Netdev List
 help / color / mirror / Atom feed
From: Amery Hung <ameryhung@gmail.com>
To: bpf@vger.kernel.org
Cc: netdev@vger.kernel.org, alexei.starovoitov@gmail.com,
	andrii@kernel.org, daniel@iogearbox.net, eddyz87@gmail.com,
	memxor@gmail.com, martin.lau@kernel.org, shakeel.butt@linux.dev,
	roman.gushchin@linux.dev, kuniyu@google.com,
	kerneljasonxing@gmail.com, ameryhung@gmail.com,
	kernel-team@meta.com
Subject: [PATCH bpf-next v2 02/15] bpf: Make struct_ops tasks_rcu grace period optional
Date: Tue, 23 Jun 2026 10:49:50 -0700	[thread overview]
Message-ID: <20260623175006.3136053-3-ameryhung@gmail.com> (raw)
In-Reply-To: <20260623175006.3136053-1-ameryhung@gmail.com>

From: Martin KaFai Lau <martin.lau@kernel.org>

bpf_struct_ops_map_free() currently waits for both a regular RCU grace
period and a tasks RCU grace period for every struct_ops map through
synchronize_rcu_mult(call_rcu, call_rcu_tasks).
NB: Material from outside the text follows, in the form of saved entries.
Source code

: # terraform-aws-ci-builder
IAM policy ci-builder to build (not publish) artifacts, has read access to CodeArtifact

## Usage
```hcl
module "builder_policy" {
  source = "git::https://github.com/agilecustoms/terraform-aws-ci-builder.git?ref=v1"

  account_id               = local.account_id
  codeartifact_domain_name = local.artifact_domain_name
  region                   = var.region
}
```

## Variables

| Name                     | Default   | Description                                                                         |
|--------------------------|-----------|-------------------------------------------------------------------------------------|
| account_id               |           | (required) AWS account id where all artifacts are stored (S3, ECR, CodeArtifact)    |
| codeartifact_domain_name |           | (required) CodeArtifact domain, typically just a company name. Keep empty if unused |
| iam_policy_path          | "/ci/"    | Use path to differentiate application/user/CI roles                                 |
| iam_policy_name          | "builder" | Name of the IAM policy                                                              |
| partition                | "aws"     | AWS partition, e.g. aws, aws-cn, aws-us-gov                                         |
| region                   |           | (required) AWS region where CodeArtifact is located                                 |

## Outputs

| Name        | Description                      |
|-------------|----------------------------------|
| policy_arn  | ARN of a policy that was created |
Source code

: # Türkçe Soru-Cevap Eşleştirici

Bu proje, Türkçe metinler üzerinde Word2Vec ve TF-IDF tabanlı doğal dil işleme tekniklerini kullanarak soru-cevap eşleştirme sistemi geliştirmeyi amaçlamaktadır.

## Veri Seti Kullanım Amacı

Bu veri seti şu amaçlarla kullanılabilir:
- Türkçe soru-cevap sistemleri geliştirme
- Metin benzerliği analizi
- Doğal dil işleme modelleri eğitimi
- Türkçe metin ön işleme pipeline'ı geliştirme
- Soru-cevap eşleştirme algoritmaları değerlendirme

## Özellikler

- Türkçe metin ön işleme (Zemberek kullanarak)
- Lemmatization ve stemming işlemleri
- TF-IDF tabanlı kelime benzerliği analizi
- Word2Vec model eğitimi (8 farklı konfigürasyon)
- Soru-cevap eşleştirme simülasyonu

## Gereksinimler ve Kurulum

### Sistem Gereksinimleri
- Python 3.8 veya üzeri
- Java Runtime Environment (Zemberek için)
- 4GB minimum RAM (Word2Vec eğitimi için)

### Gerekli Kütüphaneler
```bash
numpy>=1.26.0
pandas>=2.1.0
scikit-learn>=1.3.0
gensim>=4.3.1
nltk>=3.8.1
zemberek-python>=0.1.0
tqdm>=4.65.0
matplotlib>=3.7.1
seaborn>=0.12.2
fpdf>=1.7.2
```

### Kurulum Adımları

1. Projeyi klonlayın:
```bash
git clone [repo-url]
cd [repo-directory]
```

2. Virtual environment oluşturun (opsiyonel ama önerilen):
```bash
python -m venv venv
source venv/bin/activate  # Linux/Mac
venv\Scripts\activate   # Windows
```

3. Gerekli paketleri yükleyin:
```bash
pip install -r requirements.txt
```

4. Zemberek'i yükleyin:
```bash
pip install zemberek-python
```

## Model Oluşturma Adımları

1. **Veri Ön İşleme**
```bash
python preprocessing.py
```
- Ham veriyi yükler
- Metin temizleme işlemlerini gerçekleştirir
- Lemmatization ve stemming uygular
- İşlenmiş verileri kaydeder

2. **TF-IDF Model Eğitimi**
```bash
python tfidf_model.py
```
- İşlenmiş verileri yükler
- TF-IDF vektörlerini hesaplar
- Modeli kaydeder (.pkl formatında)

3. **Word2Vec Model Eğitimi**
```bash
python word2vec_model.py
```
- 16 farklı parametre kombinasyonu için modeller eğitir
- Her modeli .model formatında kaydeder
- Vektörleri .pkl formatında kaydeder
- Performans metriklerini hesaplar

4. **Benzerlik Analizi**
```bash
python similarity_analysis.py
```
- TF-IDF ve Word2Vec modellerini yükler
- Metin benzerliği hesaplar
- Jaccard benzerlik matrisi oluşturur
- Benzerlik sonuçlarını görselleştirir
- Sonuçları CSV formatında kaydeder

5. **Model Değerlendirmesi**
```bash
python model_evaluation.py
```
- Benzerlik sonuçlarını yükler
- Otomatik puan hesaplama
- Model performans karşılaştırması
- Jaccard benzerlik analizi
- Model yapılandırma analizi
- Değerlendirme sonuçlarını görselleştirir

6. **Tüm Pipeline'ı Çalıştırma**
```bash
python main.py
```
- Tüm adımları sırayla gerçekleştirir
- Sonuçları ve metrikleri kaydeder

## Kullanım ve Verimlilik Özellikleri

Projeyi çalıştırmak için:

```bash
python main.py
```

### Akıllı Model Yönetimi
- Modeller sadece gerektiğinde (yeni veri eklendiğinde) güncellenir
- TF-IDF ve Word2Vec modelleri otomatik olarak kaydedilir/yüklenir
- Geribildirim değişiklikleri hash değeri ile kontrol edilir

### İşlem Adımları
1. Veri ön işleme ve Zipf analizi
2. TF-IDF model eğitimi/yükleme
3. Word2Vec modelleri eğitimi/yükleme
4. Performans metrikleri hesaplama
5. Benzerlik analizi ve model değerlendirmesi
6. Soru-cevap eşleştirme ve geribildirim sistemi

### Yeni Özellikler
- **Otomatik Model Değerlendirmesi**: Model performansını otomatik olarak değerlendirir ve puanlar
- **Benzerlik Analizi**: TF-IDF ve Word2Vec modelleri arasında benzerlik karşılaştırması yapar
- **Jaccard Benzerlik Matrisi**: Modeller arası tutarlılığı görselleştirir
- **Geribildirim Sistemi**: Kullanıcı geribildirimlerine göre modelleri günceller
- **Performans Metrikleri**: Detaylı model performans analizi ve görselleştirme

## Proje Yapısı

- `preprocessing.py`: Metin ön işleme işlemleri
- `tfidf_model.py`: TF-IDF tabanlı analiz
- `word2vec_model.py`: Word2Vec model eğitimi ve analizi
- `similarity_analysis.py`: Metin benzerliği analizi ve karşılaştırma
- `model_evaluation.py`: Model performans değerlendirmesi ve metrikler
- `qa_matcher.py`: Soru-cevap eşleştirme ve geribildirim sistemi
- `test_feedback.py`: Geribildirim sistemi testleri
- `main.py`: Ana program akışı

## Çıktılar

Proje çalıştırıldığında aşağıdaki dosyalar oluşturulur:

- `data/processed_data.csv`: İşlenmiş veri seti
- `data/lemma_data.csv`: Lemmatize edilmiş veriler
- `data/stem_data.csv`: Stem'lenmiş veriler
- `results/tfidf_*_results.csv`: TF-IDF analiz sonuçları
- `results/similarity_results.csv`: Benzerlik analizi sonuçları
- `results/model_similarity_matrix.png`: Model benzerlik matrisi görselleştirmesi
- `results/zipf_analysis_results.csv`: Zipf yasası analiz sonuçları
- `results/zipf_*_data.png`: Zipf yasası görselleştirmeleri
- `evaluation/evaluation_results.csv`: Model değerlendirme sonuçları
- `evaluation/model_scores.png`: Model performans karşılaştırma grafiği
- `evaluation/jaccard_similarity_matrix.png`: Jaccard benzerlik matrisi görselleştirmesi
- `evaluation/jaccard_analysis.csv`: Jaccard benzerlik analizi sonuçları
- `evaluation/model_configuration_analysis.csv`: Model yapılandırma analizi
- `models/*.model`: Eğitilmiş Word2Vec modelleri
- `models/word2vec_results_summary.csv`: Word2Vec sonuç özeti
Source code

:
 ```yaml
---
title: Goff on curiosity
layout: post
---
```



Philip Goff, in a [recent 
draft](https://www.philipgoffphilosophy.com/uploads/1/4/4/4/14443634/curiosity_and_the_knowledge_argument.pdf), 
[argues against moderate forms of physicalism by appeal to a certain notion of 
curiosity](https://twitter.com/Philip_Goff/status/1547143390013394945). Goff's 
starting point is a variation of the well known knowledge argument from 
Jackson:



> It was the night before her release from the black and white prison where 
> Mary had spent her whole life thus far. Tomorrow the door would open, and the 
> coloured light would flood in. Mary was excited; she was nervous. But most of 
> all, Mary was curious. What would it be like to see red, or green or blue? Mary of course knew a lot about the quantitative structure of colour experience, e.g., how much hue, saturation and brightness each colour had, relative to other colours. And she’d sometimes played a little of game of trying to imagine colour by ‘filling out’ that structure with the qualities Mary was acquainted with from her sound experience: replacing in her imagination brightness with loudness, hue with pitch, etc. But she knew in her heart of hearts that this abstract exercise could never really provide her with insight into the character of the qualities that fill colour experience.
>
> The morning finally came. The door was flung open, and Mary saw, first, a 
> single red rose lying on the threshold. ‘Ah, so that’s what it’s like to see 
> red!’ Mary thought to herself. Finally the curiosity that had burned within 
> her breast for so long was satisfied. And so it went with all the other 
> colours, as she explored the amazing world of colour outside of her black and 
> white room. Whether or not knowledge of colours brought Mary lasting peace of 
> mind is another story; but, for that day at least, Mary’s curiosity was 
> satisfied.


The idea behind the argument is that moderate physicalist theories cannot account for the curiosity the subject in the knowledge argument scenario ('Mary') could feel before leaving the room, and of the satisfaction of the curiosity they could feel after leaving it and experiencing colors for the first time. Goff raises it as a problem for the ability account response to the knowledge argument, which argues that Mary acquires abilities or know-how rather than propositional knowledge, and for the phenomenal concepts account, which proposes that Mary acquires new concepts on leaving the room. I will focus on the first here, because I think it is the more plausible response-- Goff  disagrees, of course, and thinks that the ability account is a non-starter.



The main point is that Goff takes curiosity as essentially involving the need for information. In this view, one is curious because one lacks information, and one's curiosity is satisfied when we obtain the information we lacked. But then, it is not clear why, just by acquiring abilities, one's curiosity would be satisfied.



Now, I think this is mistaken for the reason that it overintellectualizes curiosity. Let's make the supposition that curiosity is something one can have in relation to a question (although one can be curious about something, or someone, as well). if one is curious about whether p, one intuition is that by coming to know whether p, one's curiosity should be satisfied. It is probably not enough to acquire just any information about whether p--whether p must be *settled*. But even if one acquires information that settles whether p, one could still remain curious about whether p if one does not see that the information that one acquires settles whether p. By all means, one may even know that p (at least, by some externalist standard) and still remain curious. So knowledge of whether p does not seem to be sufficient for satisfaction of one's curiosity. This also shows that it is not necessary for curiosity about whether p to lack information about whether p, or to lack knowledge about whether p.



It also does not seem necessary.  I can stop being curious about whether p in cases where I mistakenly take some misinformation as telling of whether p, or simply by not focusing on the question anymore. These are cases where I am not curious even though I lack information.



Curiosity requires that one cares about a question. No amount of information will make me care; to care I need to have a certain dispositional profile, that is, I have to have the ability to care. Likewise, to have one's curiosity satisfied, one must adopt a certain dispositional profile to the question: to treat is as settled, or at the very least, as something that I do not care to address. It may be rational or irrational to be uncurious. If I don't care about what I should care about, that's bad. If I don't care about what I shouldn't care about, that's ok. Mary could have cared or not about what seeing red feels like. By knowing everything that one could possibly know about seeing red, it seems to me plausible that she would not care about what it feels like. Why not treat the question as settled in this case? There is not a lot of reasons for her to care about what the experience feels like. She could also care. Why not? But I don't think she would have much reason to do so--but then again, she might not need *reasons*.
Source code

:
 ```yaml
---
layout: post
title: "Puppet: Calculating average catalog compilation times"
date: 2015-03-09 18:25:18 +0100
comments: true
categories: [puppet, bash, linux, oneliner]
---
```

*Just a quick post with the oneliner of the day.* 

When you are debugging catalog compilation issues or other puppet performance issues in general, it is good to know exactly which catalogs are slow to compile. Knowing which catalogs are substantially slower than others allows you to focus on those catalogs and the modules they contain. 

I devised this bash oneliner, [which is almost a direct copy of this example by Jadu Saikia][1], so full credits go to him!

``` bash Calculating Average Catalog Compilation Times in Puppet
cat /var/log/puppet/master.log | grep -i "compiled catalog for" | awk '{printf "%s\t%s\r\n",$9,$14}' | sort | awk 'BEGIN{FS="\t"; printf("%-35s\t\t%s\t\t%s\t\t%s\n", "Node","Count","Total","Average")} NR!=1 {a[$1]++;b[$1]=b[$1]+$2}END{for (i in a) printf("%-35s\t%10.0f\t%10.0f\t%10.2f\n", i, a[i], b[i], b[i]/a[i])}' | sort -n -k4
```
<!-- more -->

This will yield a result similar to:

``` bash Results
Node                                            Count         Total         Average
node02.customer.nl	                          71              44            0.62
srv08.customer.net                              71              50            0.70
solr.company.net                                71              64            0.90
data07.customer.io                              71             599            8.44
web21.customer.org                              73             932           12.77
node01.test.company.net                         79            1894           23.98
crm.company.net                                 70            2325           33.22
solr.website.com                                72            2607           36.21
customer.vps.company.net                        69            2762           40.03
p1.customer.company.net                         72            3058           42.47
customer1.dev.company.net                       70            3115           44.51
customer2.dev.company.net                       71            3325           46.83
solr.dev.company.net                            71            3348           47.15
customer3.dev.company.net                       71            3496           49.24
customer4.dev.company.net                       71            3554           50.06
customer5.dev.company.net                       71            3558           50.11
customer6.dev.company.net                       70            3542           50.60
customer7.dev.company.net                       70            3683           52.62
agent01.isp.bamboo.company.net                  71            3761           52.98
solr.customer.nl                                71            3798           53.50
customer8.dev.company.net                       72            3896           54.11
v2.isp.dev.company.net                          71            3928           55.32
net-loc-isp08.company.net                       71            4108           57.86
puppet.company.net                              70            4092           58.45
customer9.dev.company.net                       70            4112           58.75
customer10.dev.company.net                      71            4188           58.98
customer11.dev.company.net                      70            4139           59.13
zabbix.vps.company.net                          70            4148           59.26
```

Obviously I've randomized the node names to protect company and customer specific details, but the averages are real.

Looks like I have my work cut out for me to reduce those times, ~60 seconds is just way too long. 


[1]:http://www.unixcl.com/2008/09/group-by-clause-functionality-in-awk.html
A regular RCU grace period is still required for all struct_ops maps
because the struct_ops trampoline ksyms requires a rcu grace period
(take a look at the list_del_rcu in __bpf_ksym_del).
Add a map_free_pre_rcu() callback so the struct_ops map can remove
ksyms before bpf_map_put() wait for the regular rcu grace period.

The tasks RCU grace period is only needed by tcp_congestion_ops.
Add free_after_tasks_rcu_gp only to struct bpf_struct_ops instead
of the bpf_map.

When CONFIG_TASKS_RCU=n, synchronize_rcu_tasks() is the same as
synchronize_rcu(). Since all struct_ops maps now complete a regular RCU
grace period before bpf_struct_ops_map_free() runs, skip the extra
synchronize_rcu_tasks() call in this case.

This cleanup prepares for a later patch that needs to support
free_after_mult_rcu_gp.

Signed-off-by: Martin KaFai Lau <martin.lau@kernel.org>
Signed-off-by: Amery Hung <ameryhung@gmail.com>
---
 include/linux/bpf.h         |  7 +++++++
 kernel/bpf/bpf_struct_ops.c | 31 +++++++++++++------------------
 kernel/bpf/syscall.c        |  3 +++
 net/ipv4/bpf_tcp_ca.c       | 16 ++++++++++++++++
 4 files changed, 39 insertions(+), 18 deletions(-)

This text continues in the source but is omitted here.